Currently, this value (a variable of time_type) is 9-
digit by the decimal system indication. At 1:46:40AM
GMT/UTC on September 9, 2001, this value will become 10-
digit from 9-digit. A problem will occur among the
programs setting a 9-digit fixed area for the
substitution of this value. This problem will occur due
to substituting a 10-digit value into the 9-digit fixed
area rather than substituting a 9-digit value. There will
be some possibilities for this problem to occur only at
following conditions:
1. The data are stored by the format depending on the
digits to increase or decrease the minimum required
domain for storing data.(Character lines. etc c)

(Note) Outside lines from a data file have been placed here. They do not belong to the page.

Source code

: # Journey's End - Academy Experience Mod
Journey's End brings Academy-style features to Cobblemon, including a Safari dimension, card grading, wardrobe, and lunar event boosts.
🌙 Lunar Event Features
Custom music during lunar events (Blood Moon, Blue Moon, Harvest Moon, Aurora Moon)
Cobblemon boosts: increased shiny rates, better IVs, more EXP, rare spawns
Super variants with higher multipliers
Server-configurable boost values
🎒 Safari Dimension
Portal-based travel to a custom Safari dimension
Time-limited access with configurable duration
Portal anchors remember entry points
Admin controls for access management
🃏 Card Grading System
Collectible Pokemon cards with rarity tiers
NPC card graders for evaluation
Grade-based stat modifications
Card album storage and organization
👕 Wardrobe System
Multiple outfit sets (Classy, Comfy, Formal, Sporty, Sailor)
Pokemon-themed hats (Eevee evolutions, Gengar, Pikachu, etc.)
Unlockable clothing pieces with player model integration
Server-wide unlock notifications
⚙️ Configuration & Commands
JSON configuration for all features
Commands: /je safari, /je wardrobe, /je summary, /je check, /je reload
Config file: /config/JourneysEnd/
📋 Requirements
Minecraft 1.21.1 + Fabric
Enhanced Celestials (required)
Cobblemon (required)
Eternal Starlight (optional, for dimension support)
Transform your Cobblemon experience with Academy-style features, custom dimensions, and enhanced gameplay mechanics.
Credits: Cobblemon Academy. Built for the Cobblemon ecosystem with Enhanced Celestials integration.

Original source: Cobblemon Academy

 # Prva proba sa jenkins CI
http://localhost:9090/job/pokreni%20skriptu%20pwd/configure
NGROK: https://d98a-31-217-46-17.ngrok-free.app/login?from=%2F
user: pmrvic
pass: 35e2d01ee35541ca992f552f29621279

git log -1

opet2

2. The numbers of passing seconds are utilized by the
decimal system numbers.
3. Only the 9-digit fixed area is prepared.(Programming
mistake.)
**************************************************
As is well known, UNIX time is kept internally in seconds, counting
upward from January 1st, 1970. This number hit 1 million
(1,000,000) in March of 1973, and will hit one billion (1,000,000,000)
on Sun Sep 9 01:46:39 2001 UTC This change, from a number which can be
represented in 9 decimal digits to a 10-digit number, is not
expected to cause any problems for UNIX systems.
The reason is that, excepting for a very limited number of uses,
this value is not stored as decimal digits. Instead, it is stored as an
integer value (a 32-bit binary variable) which can be used safely
until the year 2038. The uses in UNIX of a decimal format for the
"seconds time" value are primarily in portable file formats, such as
tar, cpio, and ar. These formats have always supported at least
eleven decimal (or octal in some cases) digits, easily handling UNIX's
one-billionth "birthday".
There are no known problems in any version of AIX with this issue.
It is entirely possible that some user applications may be storing
or displaying the "seconds time" as character-based digits rather than
as a binary value. If so, and the field width used to store this
value is limited to nine places, errors will result. IBM recommends
immediate correction of such software. In practice, however, Year 2000
testing showed most applications storing time this way already
understood that the number of seconds could exceed two billion and had
coded accordingly.
We do not anticipate that this is going to be a problem, excepting
for a very limited set of erroneously coded user applications.
What this means is that 1 billion isn't adding a new position to the
value, since it is stored internally in binary. The way the time will
look to AIX is like this:
refering to the link I supplied, it is clear that the function gettimerid() will result in error :-
============================================================
EINVAL Indicates that the TimerID parameter does not correspond to an ID returned by the gettimerid subroutine, or a value structure specified a nanosecond value less than 0 or greater than or equal to one thousand million (1,000,000,000).
============================================================
fortunately, I do not use this function. Point is I'm still trying to identify what other time related functions contain potential problem?